Les détonations de joie résonnent encore dans le ciel athénien en signe de célébration de la victoire écrasante du « Non » aux diktats de l’euro groupe quand Alexis Tsipras, le premier ministre grec se précipite au siège du parlement européen à Bruxelles. Il ne donne même pas le temps aux électeurs de savourer jusqu’au bout leur victoire au terme d’un référendum historique. Du coup, il dévoile l’instrumentalisation du référendum réduit à une simple manœuvre politicienne visant à impressionner les décideurs européens. Désertant Athènes, Tsipras choisit de séduire Bruxelles alors que c’est à la capitale achéenne qu’il faut forcer le destin !

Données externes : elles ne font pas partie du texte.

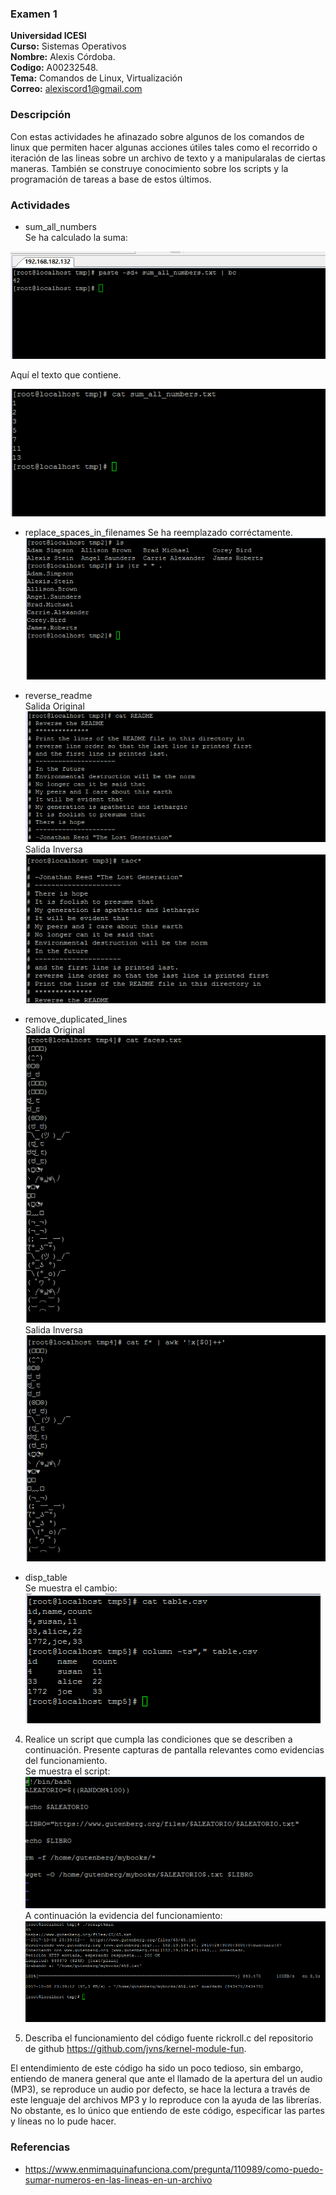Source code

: ### Examen 1
**Universidad ICESI**  
**Curso:** Sistemas Operativos  
**Nombre:** Alexis Córdoba.  
**Codigo:** A00232548.  
**Tema:** Comandos de Linux, Virtualización  
**Correo:** alexiscord1@gmail.com

### Descripción
Con estas actividades he afinazado sobre algunos de los comandos de linux que permiten hacer algunas acciones útiles tales como el recorrido o iteración de las lineas sobre un archivo de texto y a manipularalas de ciertas maneras. También se construye conocimiento sobre los scripts y la programación de tareas a base de estos últimos.

### Actividades
  * sum_all_numbers  
  Se ha calculado la suma:
  
  ![Resultado](Captura.png)
  
  Aquí el texto que contiene.  
  
  ![Resultado2](Captura2.png)
  
  * replace_spaces_in_filenames
  Se ha reemplazado corréctamente.  
  ![Resultado3](Captura3.png) 
  
  * reverse_readme  
  Salida Original  
  ![Resultado4](Captura4.png)  
  Salida Inversa  
  ![Resultado5](Captura5.png)
    
  * remove_duplicated_lines  
   Salida Original  
  ![Resultado6](Captura6.png)  
  Salida Inversa  
  ![Resultado7](Captura7.png)  
  
  * disp_table  
  Se muestra el cambio:  
  ![Resultado8](Captura8.png)  
   
  
4. Realice un script que cumpla las condiciones que se describen a continuación. Presente capturas de pantalla relevantes como evidencias del funcionamiento.  
  Se muestra el script:  
  ![scriptUno](script2.png)  
  A continuación la evidencia del funcionamiento:  
  ![scriptDos](script.png)  
  
5. Describa el funcionamiento del código fuente rickroll.c del repositorio de github https://github.com/jvns/kernel-module-fun.

  El entendimiento de este código ha sido un poco tedioso, sin embargo, entiendo de manera general que ante el llamado de la apertura del un audio (MP3), se reproduce un audio por defecto, se hace la lectura a través de este lenguaje del archivos MP3 y lo reproduce con la ayuda de las librerías. No obstante, es lo único que entiendo de este código, especificar las partes y líneas no lo pude hacer.


### Referencias
* https://www.enmimaquinafunciona.com/pregunta/110989/como-puedo-sumar-numeros-en-las-lineas-en-un-archivo

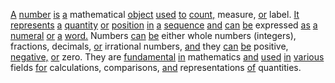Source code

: [A](./a.md) [number](./number.md) [is](./is.md) [a](./a.md) mathematical [object](./object.md) [used](./used.md) [to](./to.md) [count,](./count.md) measure, [or](./or.md) label. [It](./it.md) [represents](./represents.md) [a](./a.md) [quantity](./quantity.md) [or](./or.md) [position](./position.md) [in](./in.md) [a](./a.md) [sequence](./sequence.md) [and](./and.md) [can](./can.md) [be](./be.md) expressed [as](./as.md) [a](./a.md) [numeral](./numeral.md) [or](./or.md) [a](./a.md) [word.](./word.md) Numbers [can](./can.md) [be](./be.md) either whole numbers (integers), fractions, decimals, [or](./or.md) irrational numbers, [and](./and.md) they [can](./can.md) [be](./be.md) positive, [negative,](./negative.md) [or](./or.md) zero. They are [fundamental](./fundamental.md) [in](./in.md) mathematics [and](./and.md) [used](./used.md) [in](./in.md) [various](./various.md) fields [for](./for.md) calculations, comparisons, [and](./and.md) representations [of](./of.md) quantities.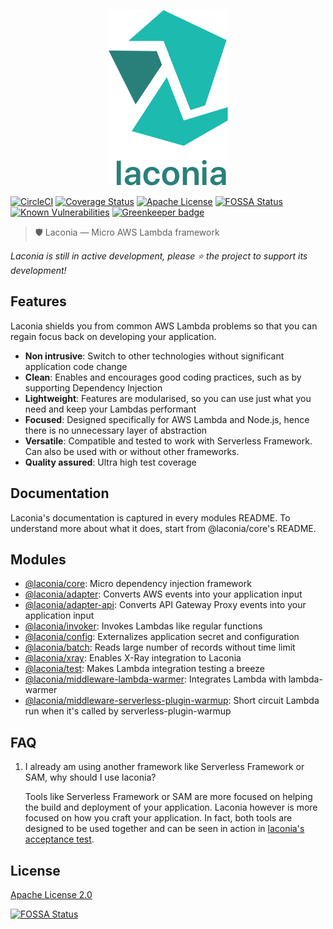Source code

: <p align="center">
  <img alt="Laconia" src="docs/logo/2/png/2_vertical@0.5x.png">
</p>

[![CircleCI](https://circleci.com/gh/laconiajs/laconia/tree/master.svg?style=shield)](https://circleci.com/gh/laconiajs/laconia/tree/master)
[![Coverage Status](https://coveralls.io/repos/github/laconiajs/laconia/badge.svg?branch=master)](https://coveralls.io/github/laconiajs/laconia?branch=master)
[![Apache License](https://img.shields.io/badge/license-Apache-blue.svg)](LICENSE)
[![FOSSA Status](https://app.fossa.io/api/projects/git%2Bgithub.com%2Flaconiajs%2Flaconia.svg?type=shield)](https://app.fossa.io/projects/git%2Bgithub.com%2Flaconiajs%2Flaconia?ref=badge_shield)
[![Known Vulnerabilities](https://snyk.io/test/github/laconiajs/laconia/badge.svg)](https://snyk.io/test/github/laconiajs/laconia)
[![Greenkeeper badge](https://badges.greenkeeper.io/laconiajs/laconia.svg)](https://greenkeeper.io/)

> 🛡️ Laconia — Micro AWS Lambda framework

_Laconia is still in active development, please ⭐ the project to support its development!_

## Features

Laconia shields you from common AWS Lambda problems so that you can regain focus back
on developing your application.

- **Non intrusive**: Switch to other technologies without significant application code change
- **Clean**: Enables and encourages good coding practices, such as by supporting Dependency Injection
- **Lightweight**: Features are modularised, so you can use just what you need and keep your Lambdas performant
- **Focused**: Designed specifically for AWS Lambda and Node.js, hence there is no unnecessary layer of abstraction
- **Versatile**: Compatible and tested to work with Serverless Framework. Can also be used with or without other frameworks.
- **Quality assured**: Ultra high test coverage

## Documentation

Laconia's documentation is captured in every modules README. To understand more about what it does, start from
@laconia/core's README.

## Modules

- [@laconia/core](packages/laconia-core/README.md): Micro dependency injection framework
- [@laconia/adapter](packages/laconia-adapter/README.md): Converts AWS events into your application input
- [@laconia/adapter-api](packages/laconia-adapter-api/README.md): Converts API Gateway Proxy events into your application input
- [@laconia/invoker](packages/laconia-invoker/README.md): Invokes Lambdas like regular functions
- [@laconia/config](packages/laconia-config/README.md): Externalizes application secret and configuration
- [@laconia/batch](packages/laconia-batch/README.md): Reads large number of records without time limit
- [@laconia/xray](packages/laconia-xray/README.md): Enables X-Ray integration to Laconia
- [@laconia/test](packages/laconia-test/README.md): Makes Lambda integration testing a breeze
- [@laconia/middleware-lambda-warmer](packages/laconia-middleware-lambda-warmer/README.md): Integrates Lambda with lambda-warmer
- [@laconia/middleware-serverless-plugin-warmup](packages/laconia-middleware-serverless-plugin-warmup/README.md): Short circuit Lambda run when it's called by serverless-plugin-warmup

## FAQ

1.  I already am using another framework like Serverless Framework or SAM, why should I use laconia?

    Tools like Serverless Framework or SAM are more focused on helping the
    build and deployment of your application. Laconia however is more focused on
    how you craft your application. In fact, both tools are designed to be used together and
    can be seen in action in [laconia's acceptance test](packages/laconia-acceptance-test).

## License

[Apache License 2.0](LICENSE)

[![FOSSA Status](https://app.fossa.io/api/projects/git%2Bgithub.com%2Flaconiajs%2Flaconia.svg?type=large)](https://app.fossa.io/projects/git%2Bgithub.com%2Flaconiajs%2Flaconia?ref=badge_large)
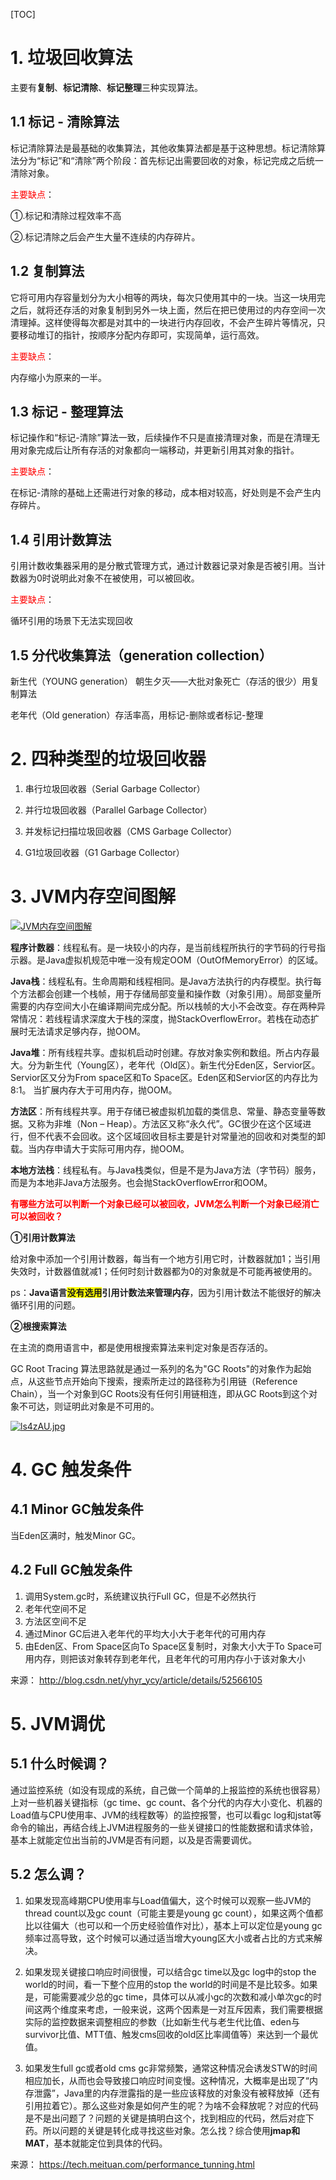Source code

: [TOC]

# 1. 垃圾回收算法
主要有**复制**、**标记清除**、**标记整理**三种实现算法。

## 1.1 标记 - 清除算法

标记清除算法是最基础的收集算法，其他收集算法都是基于这种思想。标记清除算法分为“标记”和“清除”两个阶段：首先标记出需要回收的对象，标记完成之后统一清除对象。

<font color="red">主要缺点</font>：

①.标记和清除过程效率不高 

②.标记清除之后会产生大量不连续的内存碎片。

## 1.2 复制算法 

它将可用内存容量划分为大小相等的两块，每次只使用其中的一块。当这一块用完之后，就将还存活的对象复制到另外一块上面，然后在把已使用过的内存空间一次清理掉。这样使得每次都是对其中的一块进行内存回收，不会产生碎片等情况，只要移动堆订的指针，按顺序分配内存即可，实现简单，运行高效。

<font color="red">主要缺点</font>：

内存缩小为原来的一半。

## 1.3 标记 - 整理算法

标记操作和“标记-清除”算法一致，后续操作不只是直接清理对象，而是在清理无用对象完成后让所有存活的对象都向一端移动，并更新引用其对象的指针。

<font color="red">主要缺点</font>：

在标记-清除的基础上还需进行对象的移动，成本相对较高，好处则是不会产生内存碎片。


## 1.4 引用计数算法

引用计数收集器采用的是分散式管理方式，通过计数器记录对象是否被引用。当计数器为0时说明此对象不在被使用，可以被回收。

<font color="red">主要缺点</font>：

循环引用的场景下无法实现回收

## 1.5 分代收集算法（generation collection）

新生代（YOUNG generation） 朝生夕灭——大批对象死亡（存活的很少）用复制算法

老年代（Old generation）存活率高，用标记-删除或者标记-整理


# 2. 四种类型的垃圾回收器

1)  串行垃圾回收器（Serial Garbage Collector）

2)  并行垃圾回收器（Parallel Garbage Collector）

3)  并发标记扫描垃圾回收器（CMS Garbage Collector）

4) G1垃圾回收器（G1 Garbage Collector）


# 3. JVM内存空间图解

[![JVM内存空间图解](https://s2.ax1x.com/2020/01/06/ls5SNF.png)](https://i.loli.net/2020/01/06/LtZylibh3fxVRSs.png)

**程序计数器**：线程私有。是一块较小的内存，是当前线程所执行的字节码的行号指示器。是Java虚拟机规范中唯一没有规定OOM（OutOfMemoryError）的区域。

**Java栈**：线程私有。生命周期和线程相同。是Java方法执行的内存模型。执行每个方法都会创建一个栈帧，用于存储局部变量和操作数（对象引用）。局部变量所需要的内存空间大小在编译期间完成分配。所以栈帧的大小不会改变。存在两种异常情况：若线程请求深度大于栈的深度，抛StackOverflowError。若栈在动态扩展时无法请求足够内存，抛OOM。

**Java堆**：所有线程共享。虚拟机启动时创建。存放对象实例和数组。所占内存最大。分为新生代（Young区），老年代（Old区）。新生代分Eden区，Servior区。Servior区又分为From space区和To Space区。Eden区和Servior区的内存比为8:1。 当扩展内存大于可用内存，抛OOM。

**方法区**：所有线程共享。用于存储已被虚拟机加载的类信息、常量、静态变量等数据。又称为非堆（Non – Heap）。方法区又称“永久代”。GC很少在这个区域进行，但不代表不会回收。这个区域回收目标主要是针对常量池的回收和对类型的卸载。当内存申请大于实际可用内存，抛OOM。

**本地方法栈**：线程私有。与Java栈类似，但是不是为Java方法（字节码）服务，而是为本地非Java方法服务。也会抛StackOverflowError和OOM。


<font color="red">**有哪些方法可以判断一个对象已经可以被回收，JVM怎么判断一个对象已经消亡可以被回收？**</font>

**①引用计数算法**

给对象中添加一个引用计数器，每当有一个地方引用它时，计数器就加1；当引用失效时，计数器值就减1；任何时刻计数器都为0的对象就是不可能再被使用的。

ps：**Java语言<font style="background-color: yellow;">没有选用</font>引用计数法来管理内存**，因为引用计数法不能很好的解决循环引用的问题。

**②根搜索算法** 

在主流的商用语言中，都是使用根搜索算法来判定对象是否存活的。

GC Root Tracing 算法思路就是通过一系列的名为"GC  Roots"的对象作为起始点，从这些节点开始向下搜索，搜索所走过的路径称为引用链（Reference Chain），当一个对象到GC Roots没有任何引用链相连，即从GC Roots到这个对象不可达，则证明此对象是不可用的。

[![ls4zAU.jpg](https://s2.ax1x.com/2020/01/06/ls4zAU.jpg)](https://i.loli.net/2020/01/06/zoxN3u9mRp6sZQS.jpg)

# 4. GC 触发条件

## 4.1 Minor GC触发条件
当Eden区满时，触发Minor GC。


## 4.2 Full GC触发条件
1) 调用System.gc时，系统建议执行Full GC，但是不必然执行
2) 老年代空间不足
3) 方法区空间不足
4) 通过Minor GC后进入老年代的平均大小大于老年代的可用内存
5) 由Eden区、From Space区向To Space区复制时，对象大小大于To Space可用内存，则把该对象转存到老年代，且老年代的可用内存小于该对象大小

来源： http://blog.csdn.net/yhyr_ycy/article/details/52566105

# 5. JVM调优
## 5.1 什么时候调？

通过监控系统（如没有现成的系统，自己做一个简单的上报监控的系统也很容易）上对一些机器关键指标（gc time、gc count、各个分代的内存大小变化、机器的Load值与CPU使用率、JVM的线程数等）的监控报警，也可以看gc log和jstat等命令的输出，再结合线上JVM进程服务的一些关键接口的性能数据和请求体验，基本上就能定位出当前的JVM是否有问题，以及是否需要调优。

## 5.2 怎么调？

1. 如果发现高峰期CPU使用率与Load值偏大，这个时候可以观察一些JVM的thread count以及gc count（可能主要是young gc count），如果这两个值都比以往偏大（也可以和一个历史经验值作对比），基本上可以定位是young gc频率过高导致，这个时候可以通过适当增大young区大小或者占比的方式来解决。

2. 如果发现关键接口响应时间很慢，可以结合gc time以及gc log中的stop the world的时间，看一下整个应用的stop the world的时间是不是比较多。如果是，可能需要减少总的gc time，具体可以从减小gc的次数和减小单次gc的时间这两个维度来考虑，一般来说，这两个因素是一对互斥因素，我们需要根据实际的监控数据来调整相应的参数（比如新生代与老生代比值、eden与survivor比值、MTT值、触发cms回收的old区比率阈值等）来达到一个最优值。

3. 如果发生full gc或者old cms gc非常频繁，通常这种情况会诱发STW的时间相应加长，从而也会导致接口响应时间变慢。这种情况，大概率是出现了“内存泄露”，Java里的内存泄露指的是一些应该释放的对象没有被释放掉（还有引用拉着它）。那么这些对象是如何产生的呢？为啥不会释放呢？对应的代码是不是出问题了？问题的关键是搞明白这个，找到相应的代码，然后对症下药。所以问题的关键是转化成寻找这些对象。怎么找？综合使用**jmap和MAT**，基本就能定位到具体的代码。

来源： https://tech.meituan.com/performance_tunning.html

Au jour d’aujourd’hui, c’est d’un homme pris en tenailles entre les siens et les rapaces de l’euro groupe que nous sommes en présence. Car, les députés européens, mus d’une discipline de fer se sont pliés aux décisions de leurs seigneurs et maitres banquiers consistant non seulement à piétiner la souveraineté du peuple grec mais à lui infliger, de surcroit, une lourde sanction.

Le dindon de la farce

Il faut le voir le jour de son passage au parlement européen. Mis au pied du mur, cuisiné, dénigré, lynché verbalement Tsipras est livré, sans pitié, aux attaques des députés déchainés. L’un deux, un belge le tourne en ridicule lorsqu’il s’acharne sur lui le traitant de tous les maux et le qualifiant d’incapable. Il pousse la dérision jusqu’au bout lorsqu’il lui dicte ce qu’il devrait faire dans un style démagogique et de méprise manifeste. Et tandis que les applaudissements assourdissant accompagnent par intermittence le réquisitoire du Belge, le premier ministre grec se résigne à une attitude de soumission à la fois dégradante et étonnante. Profil bas, il s’incline devant la tirade de son vis-à-vis se contentant d’afficher de temps à autre  un demi-sourire d’obéissance. « La correction » est d’autant plus cruelle qu’on ose souhaiter être en présence d’un Nikita Khroutchev se déchaussant pour taper sur la table et forcer le respect de la présence mais en vain… Une autre député, une vraie vipère celle ci, lui interdit de toucher à l’histoire. Sans doute en raison de l’allusion de Tsipras aux dédommagements dus par l’Allemagne à la Grèce au terme de la seconde guerre mondiale. Que dire de plus de cette humiliation grotesque que n’a déplorée le ministre démissionnaire grec des finances Yanis Varoufakis ? « La Troïka ( l’UE, le FMI et la BCE) veut être certaine qu’elle lui (Tsipras) fera avaler chaque mot critique qu’il prononça au cours des cinq dernières années à son adresse »*, martela-t-il. Il ne s’agit, toutefois, pas d’humiliation personnelle mais, bel et bien de celle lancée contre le peuple grec. Et ce n’est pas le résultat glorieux du référendum qui va épargner le pays et ses dirigeants de Syrisa de ce châtiment. Bien au contraire, les ennemis de classe des grecs grincent rageusement les dents car c’est dans le spectre de la Démocratie grecque d’antan, la Démocratie directe qu’ils ont perçu leur banqueroute.

Démocratie dites-vous ?

Il faut dire que l’argumentation politique dans cette crise grecque est chargée d’histoire souvent à juste titre. Varoufakis dénonce « un coup d’Etat nazi ». Pour lui,  les militaires ont, en 1967, opéré un coup d’Etat par la force des chars, à présent c’est à l’aide des banques que le pays est mis sous une domination qui s’étend à « tous les domaines publics »**. Autrement dit, « l’espace vital » que Hitler n’a pas réussi à conquérir d’une manière durable est maintenant acquis au nom d’une démocratie à la con ! A ne point confondre avec la Démocratie directe, cette invention révolutionnaire grecque que les forces réactionnaire n’ont de cesse à tenter vainement de contourner depuis le VIe siècle AVJC.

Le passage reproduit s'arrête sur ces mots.